■ **DESCRIPTION OF THE TASK**
A faithful, word-for-word transcription of all the data is what is needed.
────────────────
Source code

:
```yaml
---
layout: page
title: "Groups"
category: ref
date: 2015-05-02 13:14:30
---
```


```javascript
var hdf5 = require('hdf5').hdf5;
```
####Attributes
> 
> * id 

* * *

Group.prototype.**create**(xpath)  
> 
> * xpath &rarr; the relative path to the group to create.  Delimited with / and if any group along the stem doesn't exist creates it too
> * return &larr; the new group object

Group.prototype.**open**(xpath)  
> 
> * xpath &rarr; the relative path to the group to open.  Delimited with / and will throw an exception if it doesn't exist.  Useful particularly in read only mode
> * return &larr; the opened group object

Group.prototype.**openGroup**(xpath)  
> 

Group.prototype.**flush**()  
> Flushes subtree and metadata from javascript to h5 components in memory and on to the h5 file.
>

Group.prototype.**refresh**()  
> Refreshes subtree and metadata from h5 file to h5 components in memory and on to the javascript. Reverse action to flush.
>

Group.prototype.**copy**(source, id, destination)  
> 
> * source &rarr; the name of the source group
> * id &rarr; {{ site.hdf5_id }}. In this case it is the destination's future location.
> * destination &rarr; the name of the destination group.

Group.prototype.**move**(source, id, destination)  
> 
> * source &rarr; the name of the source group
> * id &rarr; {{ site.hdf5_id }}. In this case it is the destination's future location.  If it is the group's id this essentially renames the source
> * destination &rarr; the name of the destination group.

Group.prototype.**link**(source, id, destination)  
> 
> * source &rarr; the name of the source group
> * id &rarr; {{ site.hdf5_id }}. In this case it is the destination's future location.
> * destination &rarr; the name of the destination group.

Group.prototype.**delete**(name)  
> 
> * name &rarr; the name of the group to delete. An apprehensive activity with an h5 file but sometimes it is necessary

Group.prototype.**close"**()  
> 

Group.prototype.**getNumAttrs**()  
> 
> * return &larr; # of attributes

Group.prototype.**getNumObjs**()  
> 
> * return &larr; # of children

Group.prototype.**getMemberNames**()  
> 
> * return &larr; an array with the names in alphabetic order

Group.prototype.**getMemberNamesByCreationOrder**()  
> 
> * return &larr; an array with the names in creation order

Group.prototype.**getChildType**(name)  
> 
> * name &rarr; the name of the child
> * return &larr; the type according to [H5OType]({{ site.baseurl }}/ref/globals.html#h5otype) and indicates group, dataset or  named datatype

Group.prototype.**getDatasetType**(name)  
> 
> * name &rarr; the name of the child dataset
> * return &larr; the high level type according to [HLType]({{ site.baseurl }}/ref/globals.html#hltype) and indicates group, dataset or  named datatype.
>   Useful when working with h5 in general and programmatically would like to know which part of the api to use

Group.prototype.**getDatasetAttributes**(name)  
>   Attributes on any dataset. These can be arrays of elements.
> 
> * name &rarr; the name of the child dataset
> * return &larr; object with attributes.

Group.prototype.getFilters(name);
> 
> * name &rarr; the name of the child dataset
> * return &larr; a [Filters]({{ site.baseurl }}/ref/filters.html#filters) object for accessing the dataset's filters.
────────────────
■ **RESPONSE AREA**
Source code

:
```yaml
---
layout: page
title: "Groups"
category: ref
date: 2015-05-02 13:14:30
---
```


```javascript
var hdf5 = require('hdf5').hdf5;
```
####Attributes
> 
> * id 

* * *

Group.prototype.**create**(xpath)  
> 
> * xpath &rarr; the relative path to the group to create.  Delimited with / and if any group along the stem doesn't exist creates it too
> * return &larr; the new group object

Group.prototype.**open**(xpath)  
> 
> * xpath &rarr; the relative path to the group to open.  Delimited with / and will throw an exception if it doesn't exist.  Useful particularly in read only mode
> * return &larr; the opened group object

Group.prototype.**openGroup**(xpath)  
> 

Group.prototype.**flush**()  
> Flushes subtree and metadata from javascript to h5 components in memory and on to the h5 file.
>

Group.prototype.**refresh**()  
> Refreshes subtree and metadata from h5 file to h5 components in memory and on to the javascript. Reverse action to flush.
>

Group.prototype.**copy**(source, id, destination)  
> 
> * source &rarr; the name of the source group
> * id &rarr; {{ site.hdf5_id }}. In this case it is the destination's future location.
> * destination &rarr; the name of the destination group.

Group.prototype.**move**(source, id, destination)  
> 
> * source &rarr; the name of the source group
> * id &rarr; {{ site.hdf5_id }}. In this case it is the destination's future location.  If it is the group's id this essentially renames the source
> * destination &rarr; the name of the destination group.

Group.prototype.**link**(source, id, destination)  
> 
> * source &rarr; the name of the source group
> * id &rarr; {{ site.hdf5_id }}. In this case it is the destination's future location.
> * destination &rarr; the name of the destination group.

Group.prototype.**delete**(name)  
> 
> * name &rarr; the name of the group to delete. An apprehensive activity with an h5 file but sometimes it is necessary

Group.prototype.**close"**()  
> 

Group.prototype.**getNumAttrs**()  
> 
> * return &larr; # of attributes

Group.prototype.**getNumObjs**()  
> 
> * return &larr; # of children

Group.prototype.**getMemberNames**()  
> 
> * return &larr; an array with the names in alphabetic order

Group.prototype.**getMemberNamesByCreationOrder**()  
> 
> * return &larr; an array with the names in creation order

Group.prototype.**getChildType**(name)  
> 
> * name &rarr; the name of the child
> * return &larr; the type according to [H5OType]({{ site.baseurl }}/ref/globals.html#h5otype) and indicates group, dataset or  named datatype

Group.prototype.**getDatasetType**(name)  
> 
> * name &rarr; the name of the child dataset
> * return &larr; the high level type according to [HLType]({{ site.baseurl }}/ref/globals.html#hltype) and indicates group, dataset or  named datatype.
>   Useful when working with h5 in general and programmatically would like to know which part of the api to use

Group.prototype.**getDatasetAttributes**(name)  
>   Attributes on any dataset. These can be arrays of elements.
> 
> * name &rarr; the name of the child dataset
> * return &larr; object with attributes.

Group.prototype.getFilters(name);
> 
> * name &rarr; the name of the child dataset
> * return &larr; a [Filters]({{ site.baseurl }}/ref/filters.html#filters) object for accessing the dataset's filters.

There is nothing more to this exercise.